### Information given
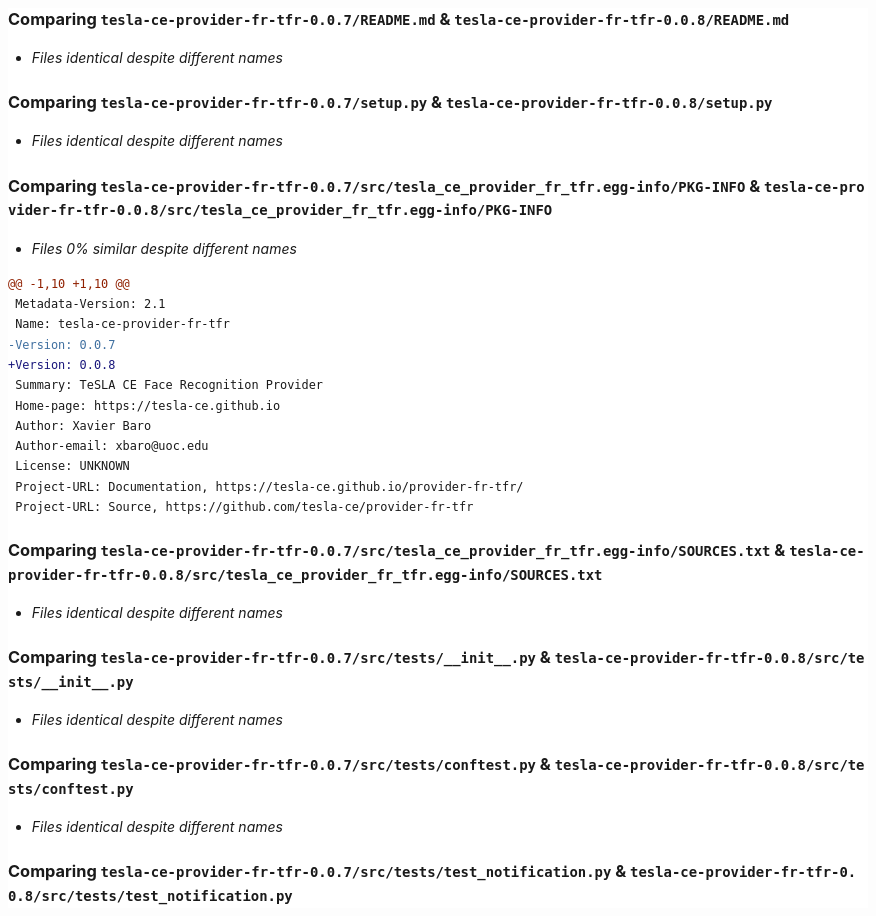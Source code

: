 ### Comparing `tesla-ce-provider-fr-tfr-0.0.7/README.md` & `tesla-ce-provider-fr-tfr-0.0.8/README.md`

 * *Files identical despite different names*

### Comparing `tesla-ce-provider-fr-tfr-0.0.7/setup.py` & `tesla-ce-provider-fr-tfr-0.0.8/setup.py`

 * *Files identical despite different names*

### Comparing `tesla-ce-provider-fr-tfr-0.0.7/src/tesla_ce_provider_fr_tfr.egg-info/PKG-INFO` & `tesla-ce-provider-fr-tfr-0.0.8/src/tesla_ce_provider_fr_tfr.egg-info/PKG-INFO`

 * *Files 0% similar despite different names*

```diff
@@ -1,10 +1,10 @@
 Metadata-Version: 2.1
 Name: tesla-ce-provider-fr-tfr
-Version: 0.0.7
+Version: 0.0.8
 Summary: TeSLA CE Face Recognition Provider
 Home-page: https://tesla-ce.github.io
 Author: Xavier Baro
 Author-email: xbaro@uoc.edu
 License: UNKNOWN
 Project-URL: Documentation, https://tesla-ce.github.io/provider-fr-tfr/
 Project-URL: Source, https://github.com/tesla-ce/provider-fr-tfr
```

### Comparing `tesla-ce-provider-fr-tfr-0.0.7/src/tesla_ce_provider_fr_tfr.egg-info/SOURCES.txt` & `tesla-ce-provider-fr-tfr-0.0.8/src/tesla_ce_provider_fr_tfr.egg-info/SOURCES.txt`

 * *Files identical despite different names*

### Comparing `tesla-ce-provider-fr-tfr-0.0.7/src/tests/__init__.py` & `tesla-ce-provider-fr-tfr-0.0.8/src/tests/__init__.py`

 * *Files identical despite different names*

### Comparing `tesla-ce-provider-fr-tfr-0.0.7/src/tests/conftest.py` & `tesla-ce-provider-fr-tfr-0.0.8/src/tests/conftest.py`

 * *Files identical despite different names*

### Comparing `tesla-ce-provider-fr-tfr-0.0.7/src/tests/test_notification.py` & `tesla-ce-provider-fr-tfr-0.0.8/src/tests/test_notification.py`
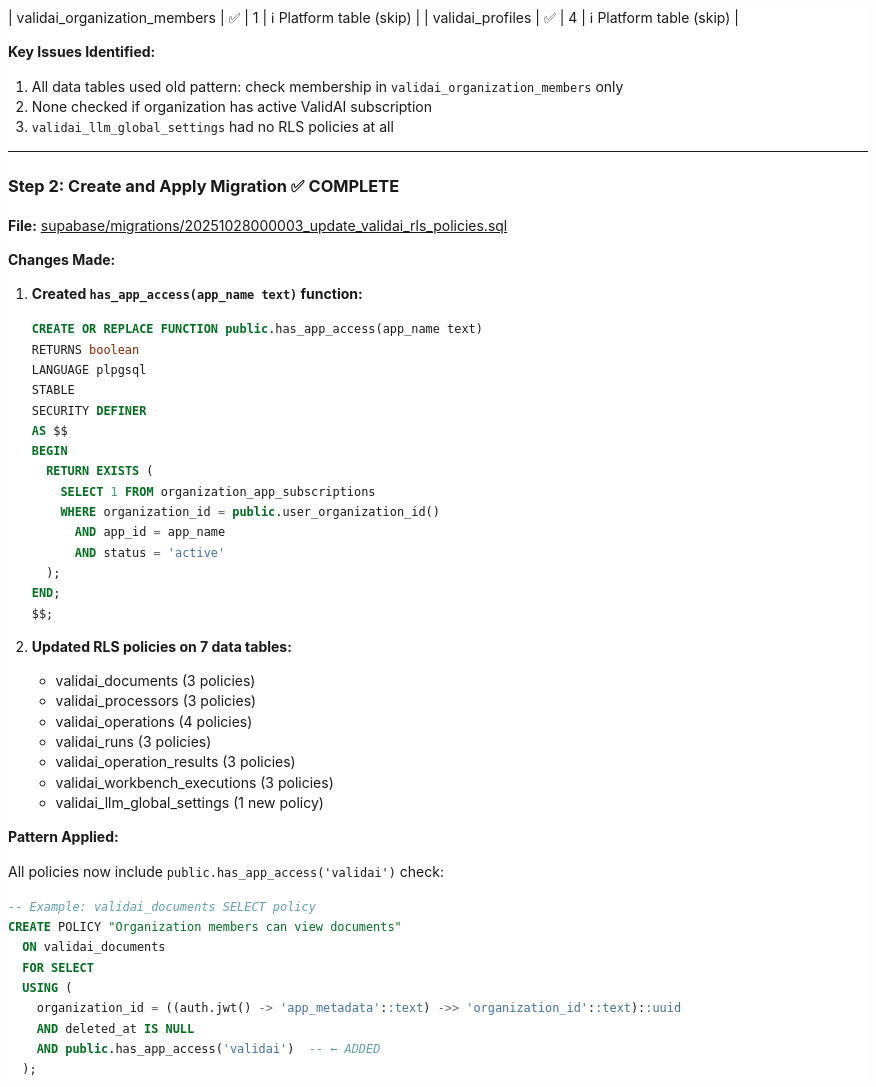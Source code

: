 | validai_organization_members | ✅ | 1 | ℹ️ Platform table (skip) |
| validai_profiles | ✅ | 4 | ℹ️ Platform table (skip) |

**Key Issues Identified:**
1. All data tables used old pattern: check membership in `validai_organization_members` only
2. None checked if organization has active ValidAI subscription
3. `validai_llm_global_settings` had no RLS policies at all

---

### Step 2: Create and Apply Migration ✅ COMPLETE

**File:** [supabase/migrations/20251028000003_update_validai_rls_policies.sql](../../../../supabase/migrations/20251028000003_update_validai_rls_policies.sql)

**Changes Made:**

1. **Created `has_app_access(app_name text)` function:**
   ```sql
   CREATE OR REPLACE FUNCTION public.has_app_access(app_name text)
   RETURNS boolean
   LANGUAGE plpgsql
   STABLE
   SECURITY DEFINER
   AS $$
   BEGIN
     RETURN EXISTS (
       SELECT 1 FROM organization_app_subscriptions
       WHERE organization_id = public.user_organization_id()
         AND app_id = app_name
         AND status = 'active'
     );
   END;
   $$;
   ```

2. **Updated RLS policies on 7 data tables:**
   - validai_documents (3 policies)
   - validai_processors (3 policies)
   - validai_operations (4 policies)
   - validai_runs (3 policies)
   - validai_operation_results (3 policies)
   - validai_workbench_executions (3 policies)
   - validai_llm_global_settings (1 new policy)

**Pattern Applied:**

All policies now include `public.has_app_access('validai')` check:

```sql
-- Example: validai_documents SELECT policy
CREATE POLICY "Organization members can view documents"
  ON validai_documents
  FOR SELECT
  USING (
    organization_id = ((auth.jwt() -> 'app_metadata'::text) ->> 'organization_id'::text)::uuid
    AND deleted_at IS NULL
    AND public.has_app_access('validai')  -- ← ADDED
  );
```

### Activity
Give back all entries exactly. No pictures belong in the copy.

### Written answer
Source code

: ### Comparing `tesla-ce-provider-fr-tfr-0.0.7/README.md` & `tesla-ce-provider-fr-tfr-0.0.8/README.md`

 * *Files identical despite different names*

### Comparing `tesla-ce-provider-fr-tfr-0.0.7/setup.py` & `tesla-ce-provider-fr-tfr-0.0.8/setup.py`

 * *Files identical despite different names*

### Comparing `tesla-ce-provider-fr-tfr-0.0.7/src/tesla_ce_provider_fr_tfr.egg-info/PKG-INFO` & `tesla-ce-provider-fr-tfr-0.0.8/src/tesla_ce_provider_fr_tfr.egg-info/PKG-INFO`

 * *Files 0% similar despite different names*

```diff
@@ -1,10 +1,10 @@
 Metadata-Version: 2.1
 Name: tesla-ce-provider-fr-tfr
-Version: 0.0.7
+Version: 0.0.8
 Summary: TeSLA CE Face Recognition Provider
 Home-page: https://tesla-ce.github.io
 Author: Xavier Baro
 Author-email: xbaro@uoc.edu
 License: UNKNOWN
 Project-URL: Documentation, https://tesla-ce.github.io/provider-fr-tfr/
 Project-URL: Source, https://github.com/tesla-ce/provider-fr-tfr
```

### Comparing `tesla-ce-provider-fr-tfr-0.0.7/src/tesla_ce_provider_fr_tfr.egg-info/SOURCES.txt` & `tesla-ce-provider-fr-tfr-0.0.8/src/tesla_ce_provider_fr_tfr.egg-info/SOURCES.txt`

 * *Files identical despite different names*

### Comparing `tesla-ce-provider-fr-tfr-0.0.7/src/tests/__init__.py` & `tesla-ce-provider-fr-tfr-0.0.8/src/tests/__init__.py`

 * *Files identical despite different names*

### Comparing `tesla-ce-provider-fr-tfr-0.0.7/src/tests/conftest.py` & `tesla-ce-provider-fr-tfr-0.0.8/src/tests/conftest.py`

 * *Files identical despite different names*

### Comparing `tesla-ce-provider-fr-tfr-0.0.7/src/tests/test_notification.py` & `tesla-ce-provider-fr-tfr-0.0.8/src/tests/test_notification.py`
Source code

: | validai_organization_members | ✅ | 1 | ℹ️ Platform table (skip) |
| validai_profiles | ✅ | 4 | ℹ️ Platform table (skip) |

**Key Issues Identified:**
1. All data tables used old pattern: check membership in `validai_organization_members` only
2. None checked if organization has active ValidAI subscription
3. `validai_llm_global_settings` had no RLS policies at all

---

### Step 2: Create and Apply Migration ✅ COMPLETE

**File:** [supabase/migrations/20251028000003_update_validai_rls_policies.sql](../../../../supabase/migrations/20251028000003_update_validai_rls_policies.sql)

**Changes Made:**

1. **Created `has_app_access(app_name text)` function:**
   ```sql
   CREATE OR REPLACE FUNCTION public.has_app_access(app_name text)
   RETURNS boolean
   LANGUAGE plpgsql
   STABLE
   SECURITY DEFINER
   AS $$
   BEGIN
     RETURN EXISTS (
       SELECT 1 FROM organization_app_subscriptions
       WHERE organization_id = public.user_organization_id()
         AND app_id = app_name
         AND status = 'active'
     );
   END;
   $$;
   ```

2. **Updated RLS policies on 7 data tables:**
   - validai_documents (3 policies)
   - validai_processors (3 policies)
   - validai_operations (4 policies)
   - validai_runs (3 policies)
   - validai_operation_results (3 policies)
   - validai_workbench_executions (3 policies)
   - validai_llm_global_settings (1 new policy)

**Pattern Applied:**

All policies now include `public.has_app_access('validai')` check:

```sql
-- Example: validai_documents SELECT policy
CREATE POLICY "Organization members can view documents"
  ON validai_documents
  FOR SELECT
  USING (
    organization_id = ((auth.jwt() -> 'app_metadata'::text) ->> 'organization_id'::text)::uuid
    AND deleted_at IS NULL
    AND public.has_app_access('validai')  -- ← ADDED
  );
```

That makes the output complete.